PREP/COOK TIME 30 minutes | SERVES 4
NUTRITION | 579 Calories | 24 g Fat | 61.5 g Carbs |33 g Protein

INGREDIENTS
● 1 cup frozen chopped spinach, thawed
● 1 pound 93% lean ground turkey
● 1⁄2 cup crumbled feta cheese
● 1⁄2 teaspoon garlic powder
● 1⁄2 teaspoon dried oregano
● 1 1⁄2 teaspoons salt
● 1⁄4 teaspoon pepper
● 4 whole wheat hamburger buns
● 4 tablespoons tzatziki
● 12 slices cucumber
● 8 thick rings of red onion
● 3 large sweet potatoes, peeled and sliced thin or in wedges
● 3 tablespoons olive oil
● 1-2 tablespoons of spice combination (paprika, chile powder, chipotle powder, or seasoning of choice)

DIRECTIONS
1. Preheat the grill to medium high and preheat the oven to 450°. Place a baking sheet in the oven to preheat.
2. Toss sliced sweet potatoes in a bowl with olive oil, salt and spice combination and bake for 15-25 minutes, flipping potatoes about halfway through cooking.
3. Squeeze excess moisture from spinach and combine with turkey, feta, garlic powder, oregano, salt and pepper.
4. Form into 4 inch patties.

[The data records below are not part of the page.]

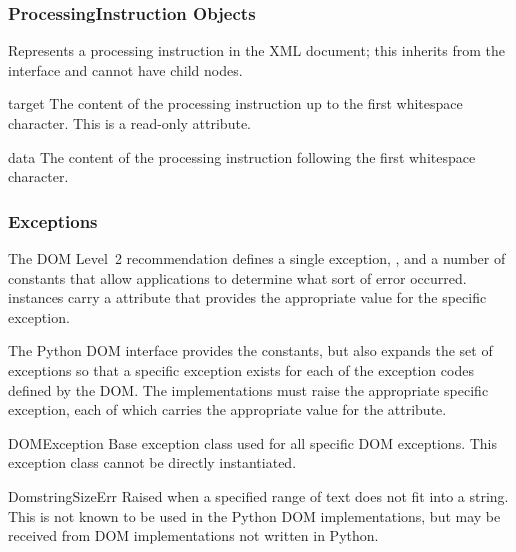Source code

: \subsubsection{ProcessingInstruction Objects \label{dom-pi-objects}}

Represents a processing instruction in the XML document; this inherits
from the  interface and cannot have child nodes.

\begin{memberdesc}[ProcessingInstruction]{target}
The content of the processing instruction up to the first whitespace
character.  This is a read-only attribute.
\end{memberdesc}

\begin{memberdesc}[ProcessingInstruction]{data}
The content of the processing instruction following the first
whitespace character.
\end{memberdesc}


\subsubsection{Exceptions \label{dom-exceptions}}


The DOM Level~2 recommendation defines a single exception,
, and a number of constants that allow
applications to determine what sort of error occurred.
 instances carry a  attribute
that provides the appropriate value for the specific exception.

The Python DOM interface provides the constants, but also expands the
set of exceptions so that a specific exception exists for each of the
exception codes defined by the DOM.  The implementations must raise
the appropriate specific exception, each of which carries the
appropriate value for the  attribute.

\begin{excdesc}{DOMException}
  Base exception class used for all specific DOM exceptions.  This
  exception class cannot be directly instantiated.
\end{excdesc}

\begin{excdesc}{DomstringSizeErr}
  Raised when a specified range of text does not fit into a string.
  This is not known to be used in the Python DOM implementations, but
  may be received from DOM implementations not written in Python.
\end{excdesc}

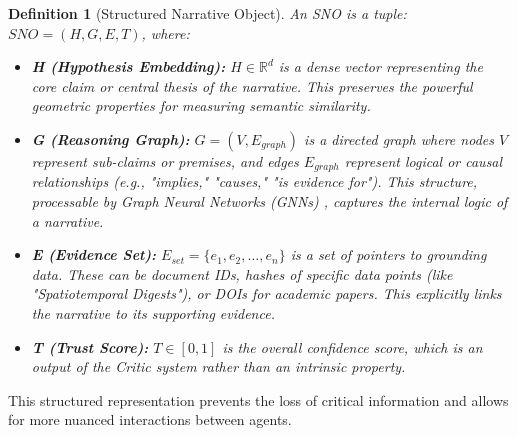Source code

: \documentclass[12pt, a4paper]{article}
\newtheorem{definition}{Definition}[section]
\begin{document}
\begin{definition}[Structured Narrative Object]
An SNO is a tuple: $SNO = (H, G, E, T)$, where:
\begin{itemize}
    \item \textbf{H (Hypothesis Embedding):} $H \in \mathbb{R}^d$ is a dense vector representing the core claim or central thesis of the narrative. This preserves the powerful geometric properties for measuring semantic similarity.
    \item \textbf{G (Reasoning Graph):} $G = (V, E_{graph})$ is a directed graph where nodes $V$ represent sub-claims or premises, and edges $E_{graph}$ represent logical or causal relationships (e.g., "implies," "causes," "is evidence for"). This structure, processable by Graph Neural Networks (GNNs) \cite{Kipf2017GCN}, captures the internal logic of a narrative.
    \item \textbf{E (Evidence Set):} $E_{set} = \{e_1, e_2, \dots, e_n\}$ is a set of pointers to grounding data. These can be document IDs, hashes of specific data points (like "Spatiotemporal Digests"), or DOIs for academic papers. This explicitly links the narrative to its supporting evidence.
    \item \textbf{T (Trust Score):} $T \in [0, 1]$ is the overall confidence score, which is an \textit{output} of the Critic system rather than an intrinsic property.
\end{itemize}
\end{definition}

This structured representation prevents the loss of critical information and allows for more nuanced interactions between agents.
\end{document}
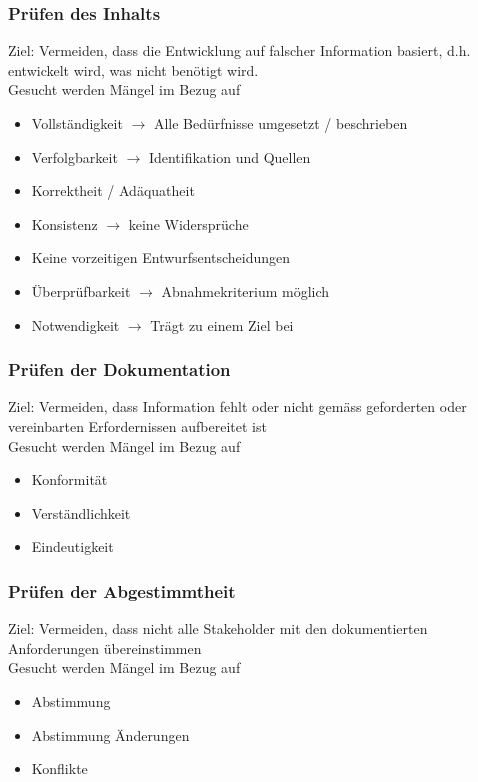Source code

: \documentclass{report}
\theoremstyle{definition}
\theoremstyle{example}
\begin{document}
\subsubsection{Prüfen des Inhalts}
Ziel: Vermeiden, dass die Entwicklung auf falscher Information basiert, d.h. entwickelt wird, was nicht benötigt wird.\\
Gesucht werden Mängel im Bezug auf
\begin{itemize}
   \item Vollständigkeit $\rightarrow$ Alle Bedürfnisse umgesetzt / beschrieben
   \item Verfolgbarkeit $\rightarrow$ Identifikation und Quellen
   \item Korrektheit / Adäquatheit
   \item Konsistenz $\rightarrow$ keine Widersprüche
   \item Keine vorzeitigen Entwurfsentscheidungen
   \item Überprüfbarkeit $\rightarrow$ Abnahmekriterium möglich
   \item Notwendigkeit $\rightarrow$ Trägt zu einem Ziel bei
\end{itemize}

\subsubsection{Prüfen der Dokumentation}
Ziel: Vermeiden, dass Information fehlt oder nicht gemäss geforderten oder vereinbarten Erfordernissen aufbereitet ist\\
Gesucht werden Mängel im Bezug auf
\begin{itemize}
   \item Konformität
   \item Verständlichkeit
   \item Eindeutigkeit
\end{itemize}

\subsubsection{Prüfen der Abgestimmtheit}
Ziel: Vermeiden, dass nicht alle Stakeholder mit den dokumentierten Anforderungen übereinstimmen\\
Gesucht werden Mängel im Bezug auf
\begin{itemize}
   \item Abstimmung
   \item Abstimmung Änderungen
   \item Konflikte
\end{itemize}
\end{document}
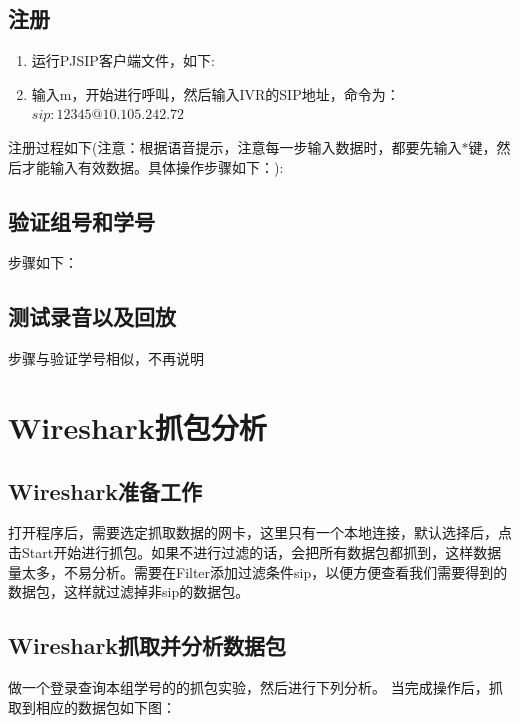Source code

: \documentclass[a4paper,AutoFakeBold,oneside,12pt]{book}
\begin{document}
\subsection{注册}

\begin{enumerate}
\item 运行PJSIP客户端文件，如下:


\item 输入m，开始进行呼叫，然后输入IVR的SIP地址，命令为：$sip:12345@10.105.242.72$
\end{enumerate}

注册过程如下(注意：根据语音提示，注意每一步输入数据时，都要先输入$*$键，然后才能输入有效数据。具体操作步骤如下：):


\subsection{验证组号和学号}
步骤如下：


\subsection{测试录音以及回放}
步骤与验证学号相似，不再说明

\section{Wireshark\cite{wire_shark}抓包分析}
\subsection{Wireshark准备工作}
打开程序后，需要选定抓取数据的网卡，这里只有一个本地连接，默认选择后，点击Start开始进行抓包。如果不进行过滤的话，会把所有数据包都抓到，这样数据量太多，不易分析。需要在Filter添加过滤条件sip，以便方便查看我们需要得到的数据包，这样就过滤掉非sip的数据包。
\subsection{Wireshark抓取并分析数据包}
做一个登录查询本组学号的的抓包实验，然后进行下列分析。
当完成操作后，抓取到相应的数据包如下图：

\end{document}
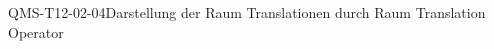 
\begin{DEF}{QMS-T12-02-04}{Darstellung der Raum Translationen durch Raum Translation Operator}
\end{DEF}
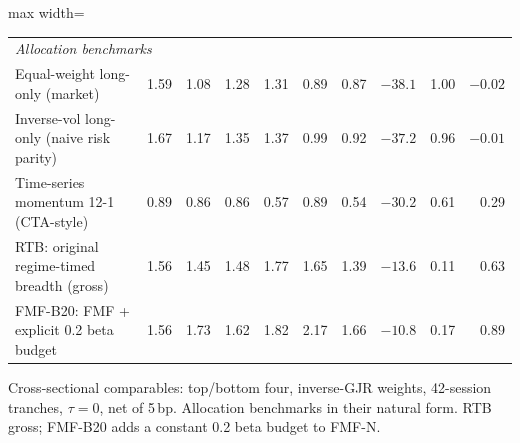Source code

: \begin{table}[t]
\begin{adjustbox}{max width=\textwidth}
\begin{tabular}{lrrrrrrrrr}
\midrule
\multicolumn{10}{l}{\emph{Allocation benchmarks}}\\
Equal-weight long-only (market) & 1.59 & 1.08 & 1.28 & 1.31 & 0.89 & 0.87 & $-38.1$ & 1.00 & $-0.02$\\
Inverse-vol long-only (naive risk parity) & 1.67 & 1.17 & 1.35 & 1.37 & 0.99 & 0.92 & $-37.2$ & 0.96 & $-0.01$\\
Time-series momentum 12-1 (CTA-style) & 0.89 & 0.86 & 0.86 & 0.57 & 0.89 & 0.54 & $-30.2$ & 0.61 & 0.29\\
RTB: original regime-timed breadth (gross) & 1.56 & 1.45 & 1.48 & 1.77 & 1.65 & 1.39 & $-13.6$ & 0.11 & 0.63\\
FMF-B20: FMF + explicit 0.2 beta budget & 1.56 & 1.73 & 1.62 & 1.82 & 2.17 & 1.66 & $-10.8$ & 0.17 & 0.89\\
\bottomrule
\end{tabular}\end{adjustbox}
\par\smallskip\begin{minipage}{0.97\textwidth}\footnotesize Cross-sectional comparables: top/bottom four, inverse-GJR weights, 42-session tranches, $\tau=0$, net of 5\,bp. Allocation benchmarks in their natural form. RTB gross; FMF-B20 adds a constant 0.2 beta budget to FMF-N.\end{minipage}
\end{table}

Oil the grill rack and cook patties until cooked through and nob longer pink in the center (165°). About 4-6 minutes per side.
5. Assemble burger on buns, topped with 1 tablespoon tzatziki, 3 cucumber slices and 2 onion slices. Serve with a side of sweet potato fries.

Strawberry Chocolate Greek Yogurt Bark


PREP TIME 10 minutes | FREEZE TIME 3 hours | SERVES 9 servings; 2 pieces per serving
NUTRITION | 129 Calories | 4.8 g Fat | 15.1 g Carbs | 6..8 g Protein

INGREDIENTS
● 3 cups whole milk plain Greek yogurt
● 1⁄4 cup pure maple syrup or honey
● 1 teaspoon vanilla extract
● 1 1⁄2 cups sliced strawberries
● 1⁄4 cup mini chocolate chips

DIRECTIONS
1. Line a rimmed 10×15 baking sheet with parchment paper.
2. Stir yogurt, maple syrup (or honey) and vanilla in a medium bowl. Spread on the prepared baking sheet and scatter the strawberries and chocolate chips on top.
3. Freeze until very firm, at least 3 hours. To serve, cut or break into 18 pieces.

Tuna Salad Spread

TOTAL TIME: 5 minutes | SERVES: 4; 1/3 cup per serving

NUTRITION | 130 Cals | 8g Fat | 6g Carbs | 10g Protein

INGREDIENTS

  • 1 avocado, mashed
  • 2 tablespoons low-fat plain Greek yogurt
  • 1 tablespoon lemon juice
  • 1 tablespoon chopped fresh parsley
  • ¼ teaspoon garlic powder
  • ¼ teaspoon paprika
  • ¼ teaspoon salt
  • ¼ teaspoon ground pepper
  • 1 (5 ounce) can albacore tuna in water, drained
  • ¼ cup diced onion or celery

INSTRUCTIONS

  1. Combine avocado and yogurt in a small bowl and stir well.
  2. Add lemon juice, parsley, garlic powder, paprika, salt and pepper and stir well.
  3. Add tuna and onion (or celery) and mix gently until combined.